What can one say about the profound truths found in this gem? I haven't enough good things to impart! This is an expression of grief from a husband who misses and loved his recenty deceased wife. While relaying their personal life, the things he loved about her, her weaknesses and her wisdom, we find a very womanly woman and a very human reationship. It is such a reflection of the gospel and the truths that Christ brings to those whom He redeems. Such a little known but much needed reality check in our world of comfort and also private suffering and grief! LOVE this book! It has had a HUGE impact on my personal walk with the Savior!
A little disappointing. Packer writes too much and repeats some of what Baxter says. I'm often thinking, "I know I already read this." It's as much a biography of Baxter's wife as him. He doesn't write as much about dealing with grief as I had hoped.
Reading J I Packer is always rewarding but at times difficult for me. Only because he is on a different plane. Add Baxter to the mix in his 1600s wisdom akin to CS Lewis and I pedal hard to stay up.
However, the love story of his marriage and his walk in grief is worth the work. Packer's Part Three, The Grieving Process, provided Packer's thoughts on grief from bereavement which resonated loudly.
Packer's time and effort to comment on Baxter's Breviate shows his commitment and belief in an old but still relevant way to love and grieve our wives. It is worth a look.
Meet Richard Baxter - Know a Puritan Marriage - See a Christian Handle Grief Faithfully
The review title is from Packer’s Epilogue where he answers the question, “Why did I put this book together?”

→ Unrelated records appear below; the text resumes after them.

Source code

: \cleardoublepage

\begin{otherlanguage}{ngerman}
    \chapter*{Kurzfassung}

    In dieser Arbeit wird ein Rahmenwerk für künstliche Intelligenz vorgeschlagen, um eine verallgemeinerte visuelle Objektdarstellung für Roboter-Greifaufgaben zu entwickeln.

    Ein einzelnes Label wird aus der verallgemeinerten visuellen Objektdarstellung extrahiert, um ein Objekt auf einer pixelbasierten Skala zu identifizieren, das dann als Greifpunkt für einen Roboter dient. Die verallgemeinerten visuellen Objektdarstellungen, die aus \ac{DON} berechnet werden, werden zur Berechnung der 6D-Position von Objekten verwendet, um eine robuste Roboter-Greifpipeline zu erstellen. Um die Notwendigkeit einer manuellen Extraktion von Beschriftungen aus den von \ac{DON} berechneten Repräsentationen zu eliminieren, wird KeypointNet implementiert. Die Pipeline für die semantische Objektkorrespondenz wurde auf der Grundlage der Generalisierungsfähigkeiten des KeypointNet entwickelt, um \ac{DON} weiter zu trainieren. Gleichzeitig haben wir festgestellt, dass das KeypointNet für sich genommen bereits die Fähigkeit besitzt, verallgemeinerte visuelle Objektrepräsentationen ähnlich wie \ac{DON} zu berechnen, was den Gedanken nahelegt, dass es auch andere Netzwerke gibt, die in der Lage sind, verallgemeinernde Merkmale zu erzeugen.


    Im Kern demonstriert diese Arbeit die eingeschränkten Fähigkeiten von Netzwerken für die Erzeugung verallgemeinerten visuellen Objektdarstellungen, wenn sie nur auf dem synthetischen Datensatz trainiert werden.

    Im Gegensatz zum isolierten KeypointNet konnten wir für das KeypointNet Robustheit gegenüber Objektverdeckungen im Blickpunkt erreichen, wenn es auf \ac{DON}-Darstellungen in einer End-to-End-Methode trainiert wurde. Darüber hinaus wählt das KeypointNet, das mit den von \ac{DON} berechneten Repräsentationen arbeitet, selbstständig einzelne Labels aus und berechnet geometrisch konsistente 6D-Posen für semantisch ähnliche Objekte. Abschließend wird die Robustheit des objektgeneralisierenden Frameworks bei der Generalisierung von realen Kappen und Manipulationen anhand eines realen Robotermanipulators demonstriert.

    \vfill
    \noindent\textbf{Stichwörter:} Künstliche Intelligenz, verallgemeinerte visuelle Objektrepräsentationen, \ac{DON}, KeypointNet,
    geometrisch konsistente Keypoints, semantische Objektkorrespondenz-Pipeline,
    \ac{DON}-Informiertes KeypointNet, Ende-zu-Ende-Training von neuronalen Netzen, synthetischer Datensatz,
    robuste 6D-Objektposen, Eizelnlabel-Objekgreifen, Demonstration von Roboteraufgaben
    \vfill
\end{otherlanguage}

This book is mostly composed of Baxter’s “Breviate of the Life of Margaret Baxter”. Amended to this original publication are incredibly insightful and helpful comments and clarifications from Packer. One would guess that Packer knew the man, which in a sense he did. Again from the Epilogue Packer says, “Through his [Baxter’s] writings, he has been a close personal friend of mine for over half a century” and this closeness is apparent in the commentary.
This book MAY make you cry, it WILL make you think, and it SHOULD - by the example of Richard and Margaret Baxter, and the grace of God - drive each of us to joyfully give all glory to God, both in life and in death.

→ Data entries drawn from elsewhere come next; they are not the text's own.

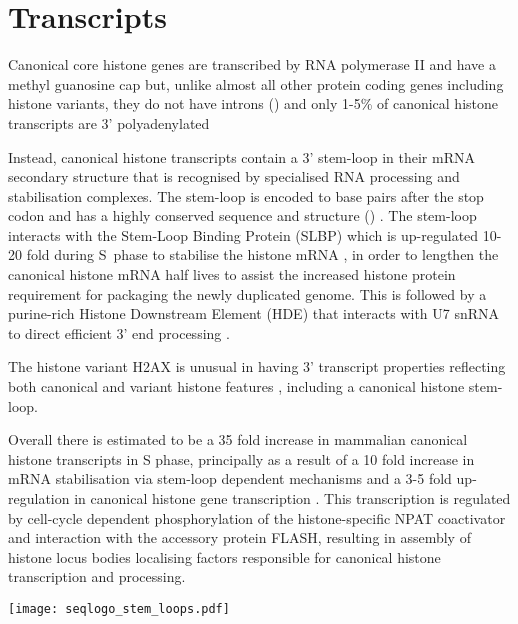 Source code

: \section{Transcripts}
  
	Canonical core histone genes are transcribed by RNA polymerase II 
	and have a methyl guanosine cap 
	but, unlike almost all other protein coding genes including histone variants, 
	they do not have introns () 
	and only 1-5\% of canonical histone transcripts are 3' polyadenylated 

	Instead, canonical histone transcripts contain a 3' stem-loop in their mRNA secondary structure 
	that is recognised by specialised RNA processing and stabilisation complexes.
	The stem-loop is encoded \StemLoopStart{} to \StemLoopEnd{} base pairs after the stop codon 
	and has a highly conserved sequence and structure () \citep{stem-loop-structure}.
	The stem-loop interacts with the Stem-Loop Binding Protein (SLBP) 
	which is up-regulated 10-20 fold during S~phase to stabilise the histone mRNA \citep{SLBP-regulation}, 
	in order to lengthen the canonical histone mRNA half lives 
	to assist the increased histone protein requirement for packaging the newly duplicated genome.
	This is followed by a purine-rich Histone Downstream Element (HDE) 
	that interacts with U7 snRNA to direct efficient 3' end processing \citep{HDE-sequence}.

	The histone variant H2AX is unusual in having 3' transcript properties reflecting
	both canonical and variant histone features \citep{HTwoAX-transcripts}, including a canonical histone stem-loop. 

	Overall there is estimated to be a 35 fold increase in mammalian canonical histone transcripts in S phase,
	principally as a result of a 10 fold increase in mRNA stabilisation via stem-loop dependent mechanisms 
	and a 3-5 fold up-regulation in canonical histone gene transcription . 
	This transcription is regulated by cell-cycle dependent phosphorylation of the histone-specific NPAT coactivator 
	and interaction with the accessory protein FLASH, 
	resulting in assembly of histone locus bodies localising factors responsible for canonical histone transcription and processing.

    \begin{figure*}
      \centering
      \texttt{[image: seqlogo\_stem\_loops.pdf]}
      \label{fig:stem-loop-seqlogo}
    \end{figure*}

I've been wanting to read this one for awhile. I've heard it called the single best book on Christian suffering. Carl Trueman writes:
"So much wisdom packed into so few pages. And as we all know, even the most devoted marriage ultimately ends in tragedy. Baxter’s bereavement awaits the marriages of us all."
Read this almost a year after my father passed away. It's an accurate title, our hope in Christ gets us through grief and sanctifies us in the process. God showed me, through this book, how my hope in Jesus lead me through that hard season and made me trust in Him even more. A must-read if you want to understand what a godly grief looks like in a Christian life.
A wonderful book. One of the best I have ever read. It should be read alongside Lewis's A Grief Observed in that Packer references it constantly and because Packer is able to take Baxter's experience and give some practical things to work through in the grieving process. Great book.
Outstanding. Worth reading if only for Packers brilliant application of Baxters writing to today's Christian. Poignant, moving and deeply practical advice for anyone suffering loss.